Task description — Taking the first line of the listing as the start and the line containing "将此研究的方法与风格转移相比较，本研究从向量 w 中计算空间不变风格y，而不是从一个例子图像中计算。而此研究选择对" as the end, reproduce everything in between exactly, both ends included.

Provided records —

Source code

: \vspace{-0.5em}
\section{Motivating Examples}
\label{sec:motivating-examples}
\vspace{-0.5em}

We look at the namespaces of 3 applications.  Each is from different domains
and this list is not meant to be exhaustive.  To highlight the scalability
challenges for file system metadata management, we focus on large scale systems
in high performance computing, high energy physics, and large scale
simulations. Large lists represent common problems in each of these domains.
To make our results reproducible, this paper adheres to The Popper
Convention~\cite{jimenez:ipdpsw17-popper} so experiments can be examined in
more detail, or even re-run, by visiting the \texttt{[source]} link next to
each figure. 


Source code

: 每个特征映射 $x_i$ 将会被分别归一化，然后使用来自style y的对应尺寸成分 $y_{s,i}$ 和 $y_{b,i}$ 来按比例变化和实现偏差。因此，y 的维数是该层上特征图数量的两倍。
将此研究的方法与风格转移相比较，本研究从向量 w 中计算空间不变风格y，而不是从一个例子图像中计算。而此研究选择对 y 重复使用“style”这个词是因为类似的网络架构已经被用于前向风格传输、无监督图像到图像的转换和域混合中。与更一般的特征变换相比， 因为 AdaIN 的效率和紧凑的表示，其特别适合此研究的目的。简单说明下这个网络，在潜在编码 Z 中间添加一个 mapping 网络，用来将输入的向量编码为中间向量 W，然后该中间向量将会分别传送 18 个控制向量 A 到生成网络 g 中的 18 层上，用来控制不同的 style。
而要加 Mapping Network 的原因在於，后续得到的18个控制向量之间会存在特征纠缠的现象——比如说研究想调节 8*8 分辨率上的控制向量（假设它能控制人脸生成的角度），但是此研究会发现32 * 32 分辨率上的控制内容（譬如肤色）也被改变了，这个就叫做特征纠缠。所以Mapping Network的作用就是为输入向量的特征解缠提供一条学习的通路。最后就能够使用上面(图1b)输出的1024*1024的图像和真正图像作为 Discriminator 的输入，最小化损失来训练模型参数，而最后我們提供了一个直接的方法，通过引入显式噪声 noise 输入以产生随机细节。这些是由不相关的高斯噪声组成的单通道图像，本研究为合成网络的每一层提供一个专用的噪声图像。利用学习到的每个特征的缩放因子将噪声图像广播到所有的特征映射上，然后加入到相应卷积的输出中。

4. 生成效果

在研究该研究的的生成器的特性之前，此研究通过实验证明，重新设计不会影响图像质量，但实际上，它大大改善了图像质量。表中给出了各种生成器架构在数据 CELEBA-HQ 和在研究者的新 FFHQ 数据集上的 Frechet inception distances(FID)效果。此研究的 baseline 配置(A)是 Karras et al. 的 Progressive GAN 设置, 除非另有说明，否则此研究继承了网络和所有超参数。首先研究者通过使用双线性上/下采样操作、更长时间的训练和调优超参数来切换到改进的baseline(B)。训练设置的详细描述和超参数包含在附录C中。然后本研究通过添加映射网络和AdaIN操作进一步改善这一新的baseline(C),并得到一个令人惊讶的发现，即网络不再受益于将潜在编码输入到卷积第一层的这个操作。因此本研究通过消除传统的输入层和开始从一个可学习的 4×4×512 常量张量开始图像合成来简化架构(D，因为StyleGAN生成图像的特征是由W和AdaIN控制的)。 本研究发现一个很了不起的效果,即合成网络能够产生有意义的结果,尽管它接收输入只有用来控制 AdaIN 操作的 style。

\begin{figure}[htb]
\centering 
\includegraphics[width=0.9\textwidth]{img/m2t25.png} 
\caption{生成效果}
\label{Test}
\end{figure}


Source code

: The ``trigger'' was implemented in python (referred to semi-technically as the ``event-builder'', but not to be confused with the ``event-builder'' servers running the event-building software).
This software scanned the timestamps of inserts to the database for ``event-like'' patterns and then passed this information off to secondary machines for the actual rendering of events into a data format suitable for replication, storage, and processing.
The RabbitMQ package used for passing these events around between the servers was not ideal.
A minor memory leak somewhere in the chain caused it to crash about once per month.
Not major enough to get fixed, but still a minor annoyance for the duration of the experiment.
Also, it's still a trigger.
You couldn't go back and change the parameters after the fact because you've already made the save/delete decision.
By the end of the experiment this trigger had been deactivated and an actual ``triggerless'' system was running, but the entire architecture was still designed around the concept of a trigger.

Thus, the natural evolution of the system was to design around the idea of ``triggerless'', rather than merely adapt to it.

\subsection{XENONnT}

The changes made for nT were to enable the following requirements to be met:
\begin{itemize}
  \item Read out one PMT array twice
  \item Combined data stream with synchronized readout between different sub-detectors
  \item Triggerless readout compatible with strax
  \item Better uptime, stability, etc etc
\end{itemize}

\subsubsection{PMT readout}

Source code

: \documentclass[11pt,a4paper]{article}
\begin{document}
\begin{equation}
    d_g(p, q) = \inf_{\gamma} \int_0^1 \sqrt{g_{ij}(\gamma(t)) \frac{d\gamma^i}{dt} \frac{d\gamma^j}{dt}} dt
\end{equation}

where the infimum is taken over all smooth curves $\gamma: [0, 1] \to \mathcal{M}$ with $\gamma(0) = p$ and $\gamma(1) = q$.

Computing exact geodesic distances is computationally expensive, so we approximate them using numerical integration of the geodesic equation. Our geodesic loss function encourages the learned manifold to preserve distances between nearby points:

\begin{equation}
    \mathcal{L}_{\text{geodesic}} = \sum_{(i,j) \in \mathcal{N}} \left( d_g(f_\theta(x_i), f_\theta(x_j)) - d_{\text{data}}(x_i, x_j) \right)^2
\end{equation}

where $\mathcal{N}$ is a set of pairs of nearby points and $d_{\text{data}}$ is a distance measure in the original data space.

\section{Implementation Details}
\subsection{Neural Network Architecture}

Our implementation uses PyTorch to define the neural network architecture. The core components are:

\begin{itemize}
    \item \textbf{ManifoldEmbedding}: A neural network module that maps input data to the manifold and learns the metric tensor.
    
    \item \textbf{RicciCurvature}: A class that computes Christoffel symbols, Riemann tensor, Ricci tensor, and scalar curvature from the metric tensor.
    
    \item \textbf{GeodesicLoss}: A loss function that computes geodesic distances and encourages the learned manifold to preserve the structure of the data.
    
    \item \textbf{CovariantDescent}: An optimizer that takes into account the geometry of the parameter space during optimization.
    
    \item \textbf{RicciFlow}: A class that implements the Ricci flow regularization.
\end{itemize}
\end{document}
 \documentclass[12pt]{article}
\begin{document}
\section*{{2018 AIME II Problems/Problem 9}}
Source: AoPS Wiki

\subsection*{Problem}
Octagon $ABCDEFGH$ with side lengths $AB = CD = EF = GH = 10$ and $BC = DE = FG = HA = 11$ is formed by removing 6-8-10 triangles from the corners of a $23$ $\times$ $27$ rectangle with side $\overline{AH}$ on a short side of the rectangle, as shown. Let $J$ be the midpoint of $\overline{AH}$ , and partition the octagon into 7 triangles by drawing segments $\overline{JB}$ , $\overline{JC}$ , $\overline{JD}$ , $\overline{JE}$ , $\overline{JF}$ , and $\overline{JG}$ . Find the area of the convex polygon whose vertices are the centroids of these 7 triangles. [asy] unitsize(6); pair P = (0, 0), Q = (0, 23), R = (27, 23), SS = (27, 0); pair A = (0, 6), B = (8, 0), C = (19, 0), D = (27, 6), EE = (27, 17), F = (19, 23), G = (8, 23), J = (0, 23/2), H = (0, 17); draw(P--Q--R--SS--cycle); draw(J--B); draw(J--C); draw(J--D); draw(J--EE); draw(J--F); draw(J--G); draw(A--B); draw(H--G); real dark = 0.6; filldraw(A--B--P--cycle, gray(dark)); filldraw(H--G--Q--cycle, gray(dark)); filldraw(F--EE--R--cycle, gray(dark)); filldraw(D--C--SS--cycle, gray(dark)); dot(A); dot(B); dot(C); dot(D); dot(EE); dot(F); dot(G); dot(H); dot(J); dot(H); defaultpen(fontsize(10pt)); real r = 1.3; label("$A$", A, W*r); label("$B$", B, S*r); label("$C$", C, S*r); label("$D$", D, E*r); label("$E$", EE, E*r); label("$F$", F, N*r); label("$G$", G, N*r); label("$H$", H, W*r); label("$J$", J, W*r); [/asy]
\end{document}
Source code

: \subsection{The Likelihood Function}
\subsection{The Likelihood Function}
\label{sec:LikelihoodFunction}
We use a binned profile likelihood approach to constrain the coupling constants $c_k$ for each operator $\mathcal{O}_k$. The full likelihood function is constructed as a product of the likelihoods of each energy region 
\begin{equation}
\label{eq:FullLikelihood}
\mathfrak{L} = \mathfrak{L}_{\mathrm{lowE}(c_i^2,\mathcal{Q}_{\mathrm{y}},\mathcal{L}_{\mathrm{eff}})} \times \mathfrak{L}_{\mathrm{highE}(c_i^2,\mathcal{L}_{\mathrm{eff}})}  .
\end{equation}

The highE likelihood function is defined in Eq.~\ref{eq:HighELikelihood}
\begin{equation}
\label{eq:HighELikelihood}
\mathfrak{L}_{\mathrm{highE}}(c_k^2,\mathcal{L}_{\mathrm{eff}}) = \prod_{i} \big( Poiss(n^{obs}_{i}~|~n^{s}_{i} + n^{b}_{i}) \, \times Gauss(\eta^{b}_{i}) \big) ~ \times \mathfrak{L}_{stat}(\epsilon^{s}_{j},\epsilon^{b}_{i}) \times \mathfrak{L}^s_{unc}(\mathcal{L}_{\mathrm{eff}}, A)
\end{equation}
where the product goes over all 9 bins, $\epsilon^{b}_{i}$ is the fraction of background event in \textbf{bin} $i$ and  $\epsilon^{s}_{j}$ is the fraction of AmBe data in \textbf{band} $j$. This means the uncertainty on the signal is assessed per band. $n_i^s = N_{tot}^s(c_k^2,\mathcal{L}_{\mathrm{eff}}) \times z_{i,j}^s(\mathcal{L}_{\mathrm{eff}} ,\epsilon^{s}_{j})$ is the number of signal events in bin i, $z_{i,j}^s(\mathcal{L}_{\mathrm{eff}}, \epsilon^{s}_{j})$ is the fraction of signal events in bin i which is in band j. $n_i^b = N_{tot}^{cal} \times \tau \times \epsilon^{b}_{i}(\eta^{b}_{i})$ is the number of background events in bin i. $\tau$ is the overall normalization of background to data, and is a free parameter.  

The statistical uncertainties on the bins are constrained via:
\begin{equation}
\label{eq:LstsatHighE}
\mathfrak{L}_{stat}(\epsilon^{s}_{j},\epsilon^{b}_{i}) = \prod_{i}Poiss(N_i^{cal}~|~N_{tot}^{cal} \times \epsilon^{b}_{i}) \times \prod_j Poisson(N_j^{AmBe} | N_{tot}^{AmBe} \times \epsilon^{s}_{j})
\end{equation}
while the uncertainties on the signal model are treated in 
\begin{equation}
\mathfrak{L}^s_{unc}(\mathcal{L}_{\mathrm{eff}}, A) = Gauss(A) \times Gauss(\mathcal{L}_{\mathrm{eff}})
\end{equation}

Reply —
Source code

: \vspace{-0.5em}
\section{Motivating Examples}
\label{sec:motivating-examples}
\vspace{-0.5em}

We look at the namespaces of 3 applications.  Each is from different domains
and this list is not meant to be exhaustive.  To highlight the scalability
challenges for file system metadata management, we focus on large scale systems
in high performance computing, high energy physics, and large scale
simulations. Large lists represent common problems in each of these domains.
To make our results reproducible, this paper adheres to The Popper
Convention~\cite{jimenez:ipdpsw17-popper} so experiments can be examined in
more detail, or even re-run, by visiting the \texttt{[source]} link next to
each figure. 


Source code

: 每个特征映射 $x_i$ 将会被分别归一化，然后使用来自style y的对应尺寸成分 $y_{s,i}$ 和 $y_{b,i}$ 来按比例变化和实现偏差。因此，y 的维数是该层上特征图数量的两倍。
将此研究的方法与风格转移相比较，本研究从向量 w 中计算空间不变风格y，而不是从一个例子图像中计算。而此研究选择对 y 重复使用“style”这个词是因为类似的网络架构已经被用于前向风格传输、无监督图像到图像的转换和域混合中。与更一般的特征变换相比， 因为 AdaIN 的效率和紧凑的表示，其特别适合此研究的目的。简单说明下这个网络，在潜在编码 Z 中间添加一个 mapping 网络，用来将输入的向量编码为中间向量 W，然后该中间向量将会分别传送 18 个控制向量 A 到生成网络 g 中的 18 层上，用来控制不同的 style。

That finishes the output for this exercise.